If only there were some way to take some of that excess material out from the perimeter…. Oh yeah, there is! But I admit, it's stretching the limits of my diagramming abilities. Basically, we can intersect the ellipsoid with a corrugated sheet, creating a zig-zag cut that chops that orange line into pieces. Each of these cuts creates an opportunity to remove excess local material near the seam.

This reduces the local distortion at each point in the fabric, which reduces wrinkling. (It admittedly gets quite hard to sew, though.) And the possibilities don’t stop there — we could cut the surface with a helix! — but that’s as far as I’ll take this article.

The Goode homolosine projection is an attempt to flatten the globe in a way that minimizes local distortions of the surface area, so that Greenland doesn’t end up bigger than Africa.9 While Goode wasn't specifically aiming to avoid wrinkles when pasting the map onto a spherical globe or sewing it into a beach ball, it turns out those properties come along together.

If you find this project interesting, do let me know!

This post isn’t intended as professional engineering advice. If you *are* looking for professional engineering advice, please contact me with your requirements.

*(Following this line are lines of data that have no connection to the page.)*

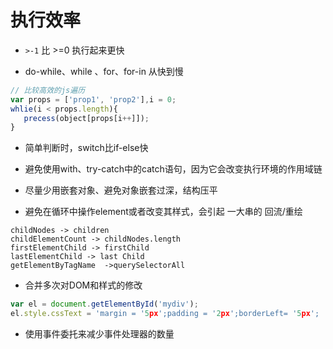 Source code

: # 执行效率

+ `>-1` 比 >=0 执行起来更快

+  do-while、while 、for、for-in 从快到慢

```js
// 比较高效的js遍历
var props = ['prop1', 'prop2'],i = 0;
whlie(i < props.length){
   precess(object[props[i++]]);
}
```

+ 简单判断时，switch比if-else快

+ 避免使用with、try-catch中的catch语句，因为它会改变执行环境的作用域链

+ 尽量少用嵌套对象、避免对象嵌套过深，结构压平

+ 避免在循环中操作element或者改变其样式，会引起 一大串的 回流/重绘
```
childNodes -> children
childElementCount -> childNodes.length
firstElementChild -> firstChild
lastElementChild -> last Child
getElementByTagName  ->querySelectorAll
```

+  合并多次对DOM和样式的修改
```js
var el = document.getElementById('mydiv');
el.style.cssText = 'margin = '5px';padding = '2px';borderLeft= '5px';
```

+ 使用事件委托来减少事件处理器的数量
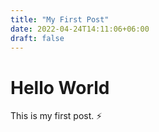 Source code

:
 ```yaml
---
title: "My First Post"
date: 2022-04-24T14:11:06+06:00
draft: false
---
```


# Hello World

This is my first post. ⚡
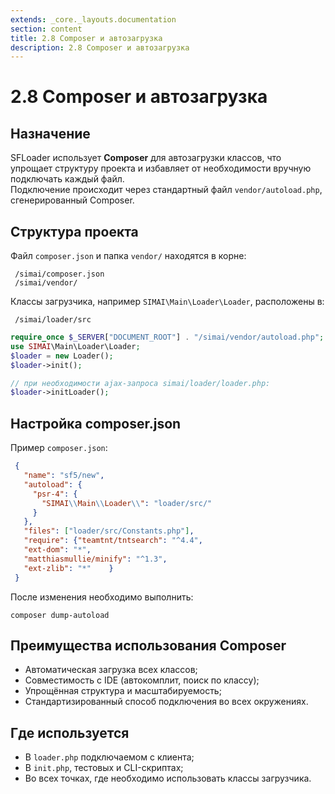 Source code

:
 ```yaml
---
extends: _core._layouts.documentation
section: content
title: 2.8 Composer и автозагрузка
description: 2.8 Composer и автозагрузка
---
```


# 2.8 Composer и автозагрузка

## Назначение

SFLoader использует **Composer** для автозагрузки классов, что упрощает структуру проекта и избавляет от необходимости
вручную подключать каждый файл.  
Подключение происходит через стандартный файл `vendor/autoload.php`, сгенерированный Composer.

## Структура проекта

Файл `composer.json` и папка `vendor/` находятся в корне:

```text
 /simai/composer.json 
 /simai/vendor/
```

Классы загрузчика, например `SIMAI\Main\Loader\Loader`, расположены в:

```text
 /simai/loader/src 
```

```php
require_once $_SERVER["DOCUMENT_ROOT"] . "/simai/vendor/autoload.php";
use SIMAI\Main\Loader\Loader;
$loader = new Loader();
$loader->init();

// при необходимости ajax-запроса simai/loader/loader.php:
$loader->initLoader();
```
## Настройка composer.json

Пример `composer.json`:

```json
 {
   "name": "sf5/new",
   "autoload": {
     "psr-4": {
       "SIMAI\\Main\\Loader\\": "loader/src/"
     }
   },  
   "files": ["loader/src/Constants.php"],
   "require": {"teamtnt/tntsearch": "^4.4", 
   "ext-dom": "*", 
   "matthiasmullie/minify": "^1.3", 
   "ext-zlib": "*"    }
 }
```

После изменения необходимо выполнить:

```shell
composer dump-autoload
```


## Преимущества использования Composer

* Автоматическая загрузка всех классов;
* Совместимость с IDE (автокомплит, поиск по классу);
* Упрощённая структура и масштабируемость;
* Стандартизированный способ подключения во всех окружениях.

## Где используется

* В `loader.php` подключаемом с клиента;
* В `init.php`, тестовых и CLI-скриптах;
* Во всех точках, где необходимо использовать классы загрузчика.

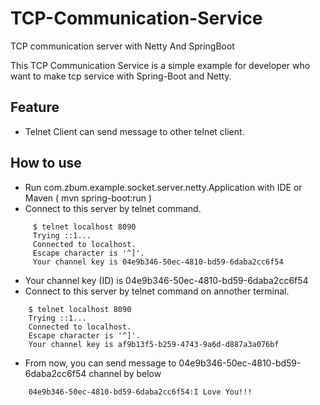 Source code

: # TCP-Communication-Service
TCP communication server with Netty And SpringBoot

This TCP Communication Service is a simple example for developer who want to make tcp service with Spring-Boot and Netty.


## Feature
* Telnet Client can send message to other telnet client.

## How to use
* Run com.zbum.example.socket.server.netty.Application with IDE or Maven ( mvn spring-boot:run )
* Connect to this server by telnet command.
```
     $ telnet localhost 8090
     Trying ::1...
     Connected to localhost.
     Escape character is '^]'.
     Your channel key is 04e9b346-50ec-4810-bd59-6daba2cc6f54
```
* Your channel key (ID) is 04e9b346-50ec-4810-bd59-6daba2cc6f54
* Connect to this server by telnet command on annother terminal.
```
    $ telnet localhost 8090
    Trying ::1...
    Connected to localhost.
    Escape character is '^]'.
    Your channel key is af9b13f5-b259-4743-9a6d-d887a3a076bf
```
* From now, you can send message to 04e9b346-50ec-4810-bd59-6daba2cc6f54 channel by below
```
    04e9b346-50ec-4810-bd59-6daba2cc6f54:I Love You!!!
```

*Anisotropy* refers to any situation where material properties are different along different axes. By contrast, *isotropy* is the situation where material properties are the same in every direction. For example, a sheet of rubber is *isotropic* because it has no preferred orientation; it doesn’t contain fibres aligned in any particular way. Woven materials and composites tend to be strongly *anisotropic*, unless many layers are overlaid and pressed together.

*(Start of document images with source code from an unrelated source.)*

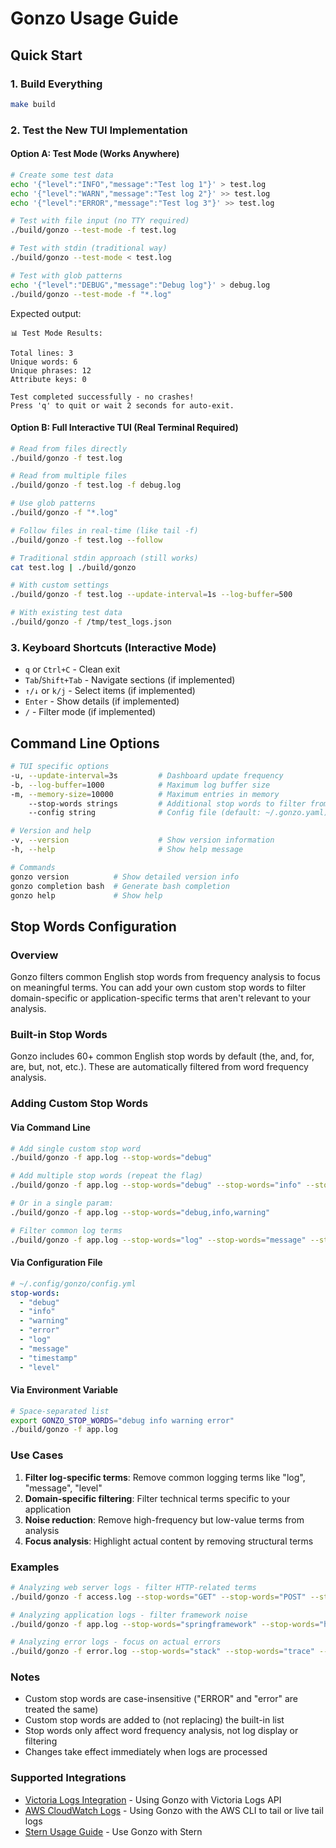 # Gonzo Usage Guide

## Quick Start

### 1. Build Everything
```bash
make build
```

### 2. Test the New TUI Implementation

#### Option A: Test Mode (Works Anywhere)
```bash
# Create some test data
echo '{"level":"INFO","message":"Test log 1"}' > test.log
echo '{"level":"WARN","message":"Test log 2"}' >> test.log
echo '{"level":"ERROR","message":"Test log 3"}' >> test.log

# Test with file input (no TTY required)
./build/gonzo --test-mode -f test.log

# Test with stdin (traditional way)
./build/gonzo --test-mode < test.log

# Test with glob patterns
echo '{"level":"DEBUG","message":"Debug log"}' > debug.log
./build/gonzo --test-mode -f "*.log"
```

Expected output:
```
📊 Test Mode Results:

Total lines: 3
Unique words: 6
Unique phrases: 12
Attribute keys: 0

Test completed successfully - no crashes!
Press 'q' to quit or wait 2 seconds for auto-exit.
```

#### Option B: Full Interactive TUI (Real Terminal Required)
```bash
# Read from files directly
./build/gonzo -f test.log

# Read from multiple files
./build/gonzo -f test.log -f debug.log

# Use glob patterns
./build/gonzo -f "*.log"

# Follow files in real-time (like tail -f)
./build/gonzo -f test.log --follow

# Traditional stdin approach (still works)
cat test.log | ./build/gonzo

# With custom settings
./build/gonzo -f test.log --update-interval=1s --log-buffer=500

# With existing test data
./build/gonzo -f /tmp/test_logs.json
```

### 3. Keyboard Shortcuts (Interactive Mode)
- `q` or `Ctrl+C` - Clean exit
- `Tab`/`Shift+Tab` - Navigate sections (if implemented)  
- `↑/↓` or `k/j` - Select items (if implemented)
- `Enter` - Show details (if implemented)
- `/` - Filter mode (if implemented)

## Command Line Options

```bash
# TUI specific options
-u, --update-interval=3s         # Dashboard update frequency
-b, --log-buffer=1000            # Maximum log buffer size
-m, --memory-size=10000          # Maximum entries in memory
    --stop-words strings         # Additional stop words to filter from analysis
    --config string              # Config file (default: ~/.gonzo.yaml)

# Version and help
-v, --version                    # Show version information  
-h, --help                       # Show help message

# Commands
gonzo version          # Show detailed version info
gonzo completion bash  # Generate bash completion
gonzo help             # Show help
```

## Stop Words Configuration

### Overview
Gonzo filters common English stop words from frequency analysis to focus on meaningful terms. You can add your own custom stop words to filter domain-specific or application-specific terms that aren't relevant to your analysis.

### Built-in Stop Words
Gonzo includes 60+ common English stop words by default (the, and, for, are, but, not, etc.). These are automatically filtered from word frequency analysis.

### Adding Custom Stop Words

#### Via Command Line
```bash
# Add single custom stop word
./build/gonzo -f app.log --stop-words="debug"

# Add multiple stop words (repeat the flag)
./build/gonzo -f app.log --stop-words="debug" --stop-words="info" --stop-words="warning"

# Or in a single param:
./build/gonzo -f app.log --stop-words="debug,info,warning"

# Filter common log terms
./build/gonzo -f app.log --stop-words="log" --stop-words="message" --stop-words="error"
```

#### Via Configuration File
```yaml
# ~/.config/gonzo/config.yml
stop-words:
  - "debug"
  - "info"
  - "warning"
  - "error"
  - "log"
  - "message"
  - "timestamp"
  - "level"
```

#### Via Environment Variable
```bash
# Space-separated list
export GONZO_STOP_WORDS="debug info warning error"
./build/gonzo -f app.log
```

### Use Cases

1. **Filter log-specific terms**: Remove common logging terms like "log", "message", "level"
2. **Domain-specific filtering**: Filter technical terms specific to your application
3. **Noise reduction**: Remove high-frequency but low-value terms from analysis
4. **Focus analysis**: Highlight actual content by removing structural terms

### Examples

```bash
# Analyzing web server logs - filter HTTP-related terms
./build/gonzo -f access.log --stop-words="GET" --stop-words="POST" --stop-words="HTTP"

# Analyzing application logs - filter framework noise
./build/gonzo -f app.log --stop-words="springframework" --stop-words="hibernate"

# Analyzing error logs - focus on actual errors
./build/gonzo -f error.log --stop-words="stack" --stop-words="trace" --stop-words="at"
```

### Notes
- Custom stop words are case-insensitive ("ERROR" and "error" are treated the same)
- Custom stop words are added to (not replacing) the built-in list
- Stop words only affect word frequency analysis, not log display or filtering
- Changes take effect immediately when logs are processed

### Supported Integrations

- [Victoria Logs Integration](guides/VICTORIA_LOGS_USAGE.md) - Using Gonzo with Victoria Logs API
- [AWS CloudWatch Logs](guides/CLOUDWATCH_USAGE_GUIDE.md) - Using Gonzo with the AWS CLI to tail or live tail logs
- [Stern Usage Guide](guides/STERN_USAGE_GUIDE.md) - Use Gonzo with Stern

The field of textiles has a lot of terminology for talking about fabric anisotropy, such as *warp*,* weft*,* grain*, *selvedge*, and *bias*. I’m sure that some readers who do textile crafts, either as a hobby or professionally, will be familiar with these terms, but many readers will not, so I will try to use less specialized language, where possible, to keep the article accessible.

FreeCAD has a steep learning curve that has earned it some detractors, but I love it. The mainstream release was already good enough, but I’d like to give a special shoutout to Link Branch, developed by the incredible Zheng “realthunder” Lei, for taking FreeCAD to the next level. In my view, FreeCAD has reached about 90% of the functionality of proprietary CAD (Computer Aided Design) packages like SolidWorks, and comes with so many other advantages — like its ability to act as a geometry API for other programs. Plus it’s free, which makes it a great fit for things like STEM summer programs for kids.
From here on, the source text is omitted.